Rabbi Amy Hertz to leave Rodef Shalom when contract expires

Rabbi Amy Hertz to leave Rodef Shalom when contract expires

Rabbi Amy Hertz
Rabbi Amy Hertz

Rabbi Amy Hertz will be leaving Rodef Shalom Congregation this June at the conclusion of her five-year contract.

Since coming to Pittsburgh following her ordination from the Cincinnati campus of the Hebrew Union College-Jewish Institute of Religion in 2008, Hertz has been Rodef Shalom’s assistant and associate rabbi, and was the congregation’s first director of lifelong learning.

Hertz notified the congregation’s leadership in September that she would “pursue new professional opportunities” at the end of her current contract, according to a notice sent to congregants from Rabbi Aaron Bisno, Rodef Shalom’s senior rabbi, and Ann Roth, president of the congregation.

“I’m incredibly grateful for what Rabbi Hertz has brought to out community,” Bisno told the Chronicle. “Her energy, her enthusiasm and her ideas have been an important part of what we’ve achieved these past four years. And I’m confident we will be able to build on what she has done here.”

Hertz currently is one of three rabbis at Rodef Shalom, along with Bisno and Rabbi Sharyn Henry.
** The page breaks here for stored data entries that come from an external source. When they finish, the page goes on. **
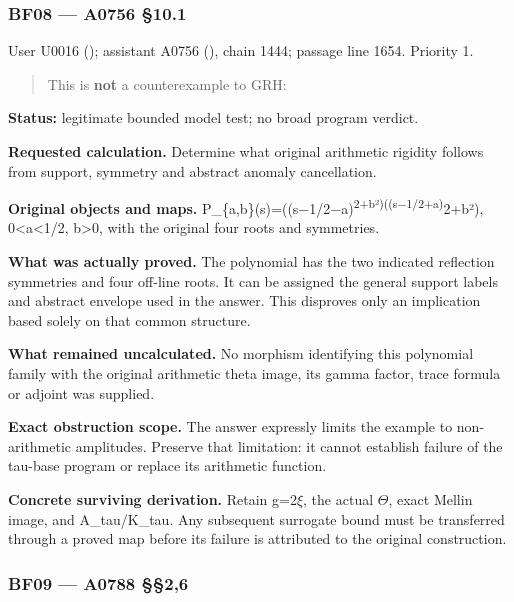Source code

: \documentclass[10pt,a4paper,oneside]{report}
\begin{document}
\subsubsection{BF08 --- A0756 §10.1}\label{bf08-a0756-10.1}

User U0016 (\protect{});
assistant A0756 (\protect{}),
chain 1444; passage line 1654. Priority 1.

\begin{quote}
This is \textbf{not} a counterexample to GRH:
\end{quote}

\textbf{Status:} legitimate bounded model test; no broad program
verdict.

\textbf{Requested calculation.} Determine what original arithmetic
rigidity follows from support, symmetry and abstract anomaly
cancellation.

\textbf{Original objects and maps.}
P\_\{a,b\}(s)=((s\allowbreak{}\ensuremath{−}\allowbreak{}1/2\allowbreak{}\ensuremath{−}\allowbreak{}a)\textsuperscript{2+b²)((s\allowbreak{}\ensuremath{−}\allowbreak{}1/2+a)}2+b²),
0\textless a\textless1/2, b\textgreater0, with the original four roots
and symmetries.

\textbf{What was actually proved.} The polynomial has the two indicated
reflection symmetries and four off-line roots. It can be assigned the
general support labels and abstract envelope used in the answer. This
disproves only an implication based solely on that common structure.

\textbf{What remained uncalculated.} No morphism identifying this
polynomial family with the original arithmetic theta image, its gamma
factor, trace formula or adjoint was supplied.

\textbf{Exact obstruction scope.} The answer expressly limits the
example to non-arithmetic amplitudes. Preserve that limitation: it
cannot establish failure of the tau-base program or replace its
arithmetic function.

\textbf{Concrete surviving derivation.} Retain
g=2\allowbreak{}\ensuremath{ξ}\allowbreak{}, the actual
\allowbreak{}\ensuremath{Θ}\allowbreak{}, exact Mellin image, and
A\_tau/K\_tau. Any subsequent surrogate bound must be transferred
through a proved map before its failure is attributed to the original
construction.

\subsubsection{BF09 --- A0788 §§2,6}\label{bf09-a0788-26}
\end{document}
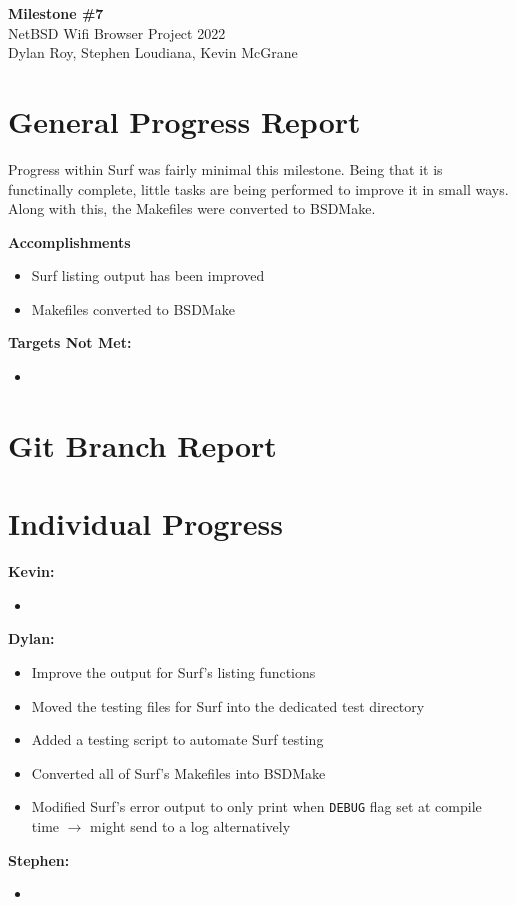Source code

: \documentclass[11pt]{article}
\begin{document}
\begin{center}
  \textbf{\Large Milestone \#7}\\\large NetBSD Wifi Browser Project 2022\\
  Dylan Roy, Stephen Loudiana, Kevin McGrane
\end{center}


\section{General Progress Report}
Progress within Surf was fairly minimal this milestone. Being that it
is functinally complete, little tasks are being performed to improve
it in small ways. Along with this, the Makefiles were converted to BSDMake.

\textbf{Accomplishments}
\begin{itemize}
  \item Surf listing output has been improved
  \item Makefiles converted to BSDMake
\end{itemize}

\textbf{Targets Not Met:}
\begin{itemize}
  \item 
\end{itemize}


\section{Git Branch Report}

\newpage
\section{Individual Progress}

\textbf{Kevin:}
\begin{itemize}
  \item
\end{itemize}

\textbf{Dylan:}
\begin{itemize}
  \item Improve the output for Surf's listing functions
  \item Moved the testing files for Surf into the dedicated test directory
  \item Added a testing script to automate Surf testing
  \item Converted all of Surf's Makefiles into BSDMake
  \item Modified Surf's error output to only print when \texttt{DEBUG} flag set
    at compile time $\rightarrow$ might send to a log alternatively
\end{itemize}

\textbf{Stephen:}
\begin{itemize}
  \item
\end{itemize}
\end{document}
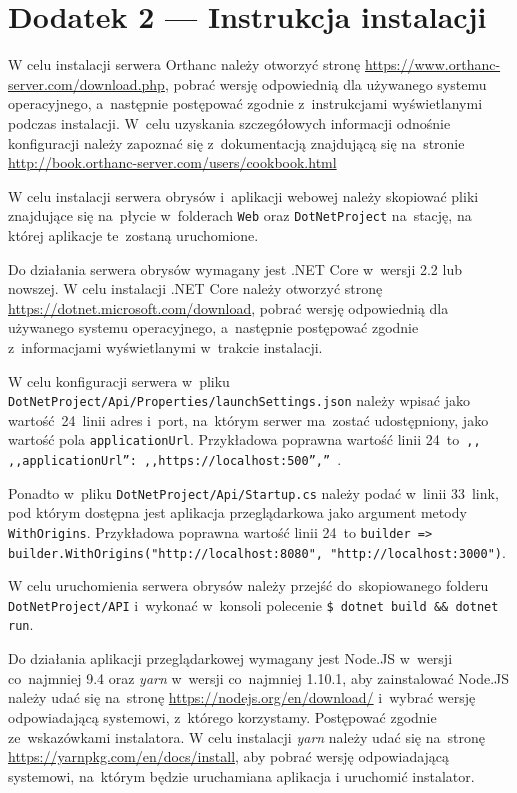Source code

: \documentclass[a4paper,11pt,twoside,openright]{report}
\theoremstyle{definition}
\begin{document}
\chapter*{Dodatek 2 --- Instrukcja instalacji}

W celu instalacji serwera Orthanc należy otworzyć stronę
\url{https://www.orthanc-server.com/download.php}, pobrać wersję odpowiednią dla
używanego systemu operacyjnego, a~następnie postępować zgodnie z~instrukcjami
wyświetlanymi podczas instalacji. W~celu uzyskania szczegółowych informacji
odnośnie konfiguracji należy zapoznać się z~dokumentacją znajdującą się na~stronie
\url{http://book.orthanc-server.com/users/cookbook.html}

W celu instalacji serwera obrysów i~aplikacji webowej należy skopiować pliki
znajdujące się na~płycie w~folderach \texttt{Web} oraz \texttt{DotNetProject} na~stację,
na której aplikacje te~zostaną uruchomione.

Do działania serwera obrysów wymagany jest .NET Core w~wersji 2.2 lub nowszej.
W celu instalacji .NET Core należy otworzyć stronę \url{https://dotnet.microsoft.com/download},
pobrać wersję odpowiednią dla używanego systemu operacyjnego, a~następnie
postępować zgodnie z~informacjami wyświetlanymi w~trakcie instalacji.

W celu konfiguracji serwera w~pliku \texttt{DotNetProject/Api/Properties/launchSettings.json}
należy wpisać jako wartość~24~linii adres i~port, na~którym serwer ma~zostać
udostępniony, jako wartość pola \texttt{applicationUrl}. Przykładowa poprawna wartość
linii 24~to\texttt{ ,, ,,applicationUrl'': ,,https://localhost:500'','' }.

Ponadto w~pliku \texttt{DotNetProject/Api/Startup.cs} należy podać w~linii 33~link, pod
którym dostępna jest aplikacja przeglądarkowa jako argument metody \texttt{WithOrigins}.
Przykładowa poprawna wartość linii 24~to
\texttt{builder => builder.WithOrigins("http://localhost:8080", "http://localhost:3000")}.

W celu uruchomienia serwera obrysów należy przejść do~skopiowanego folderu
\texttt{DotNetProject/API} i~wykonać w~konsoli polecenie \texttt{\$ dotnet build \&\& dotnet run}.

Do działania aplikacji przeglądarkowej wymagany jest Node.JS w~wersji co~najmniej
9.4 oraz \textit{yarn} w~wersji co~najmniej 1.10.1, aby zainstalować Node.JS należy udać
się na~stronę \url{https://nodejs.org/en/download/} i~wybrać wersję odpowiadającą
systemowi, z~którego korzystamy. Postępować zgodnie ze~wskazówkami instalatora.
W celu instalacji \textit{yarn} należy udać się na~stronę \url{https://yarnpkg.com/en/docs/install},
aby pobrać wersję odpowiadającą systemowi, na~którym będzie uruchamiana aplikacja
i uruchomić instalator.
\end{document}
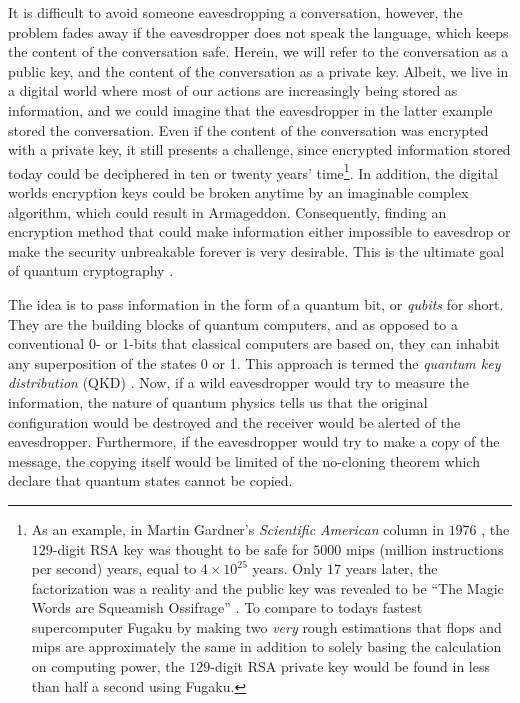 It is difficult to avoid someone eavesdropping a conversation, however, the problem fades away if the eavesdropper does not speak the language, which keeps the content of the conversation safe. Herein, we will refer to the conversation as a public key, and the content of the conversation as a private key. Albeit, we live in a digital world where most of our actions are increasingly being stored as information, and we could imagine that the eavesdropper in the latter example stored the conversation. Even if the content of the conversation was encrypted with a private key, it still presents a challenge, since encrypted information stored today could be deciphered in ten or twenty years' time\footnote{As an example, in Martin Gardner's \textit{Scientific American} column in $1976$ \cite{Taubes1994}, the $129$-digit RSA key was thought to be safe for $5000$ mips (million instructions per second) years, equal to $4 \times 10^{25}$ years. Only $17$ years later, the factorization was a reality and the public key was revealed to be ``The Magic Words are Squeamish Ossifrage'' \cite{Atkins1995}. To compare to todays fastest supercomputer Fugaku \cite{Top500} by making two \textit{very} rough estimations that flops and mips are approximately the same in addition to solely basing the calculation on computing power, the $129$-digit RSA private key would be found in less than half a second using Fugaku.}. In addition, the digital worlds encryption keys could be broken anytime by an imaginable complex algorithm, which could result in Armageddon. Consequently, finding an encryption method that could make information either impossible to eavesdrop or make the security unbreakable forever is very desirable. This is the ultimate goal of quantum cryptography \cite{Pavicic2006}.



The idea is to pass information in the form of a quantum bit, or \textit{qubits} for short. They are the building blocks of quantum computers, and as opposed to a conventional 0- or 1-bits that classical computers are based on, they can inhabit any superposition of the states 0 or 1. This approach is termed the \textit{quantum key distribution} (QKD) \cite{Gisin2002, Gisin2007}. Now, if a wild eavesdropper would try to measure the information, the nature of quantum physics tells us that the original configuration would be destroyed and the receiver would be alerted of the eavesdropper. Furthermore, if the eavesdropper would try to make a copy of the message, the copying itself would be limited of the no-cloning theorem \cite{Gisin2002} which declare that quantum states cannot be copied.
The congregation’s new strategic plan, Bisno said, will provide for two rabbis, but the congregation is expecting to create new positions to engage with various segments of the Rodef Shalom community.

“We are looking at different configurations to see how we can serve our community best,” Roth said.

During her tenure at Rodef Shalom, Hertz has worked with children and teens to engage with the congregation’s religious school, its Family Center and its youth group.

“She’s a warm and thoughtful person who has engaged beautifully with all our generations,” said Roth. “She just does that with ease. She’s marvelous with programming and a great presence on the bima. We have a really good history of training great rabbis, and she’s one of them.”

In an email to the Chronicle, Hertz said that she was grateful for the opportunity to have served Rodef Shalom for the last five years.

“I am especially thankful to the members of the community who welcomed me so warmly as their rabbi,” she said. “I am proud of the relationships that I have been able to build and the successes we have shared together, especially in the area of youth and families. I am looking forward to new opportunities in the rabbinate, and to serving the Jewish people.”

A farewell event will be planned in the next several months, Roth said.

“This was her decision,” Roth said. “We love Amy. I think this was just the natural course of things. She will be missed. We want her to know we were blessed by her presence.”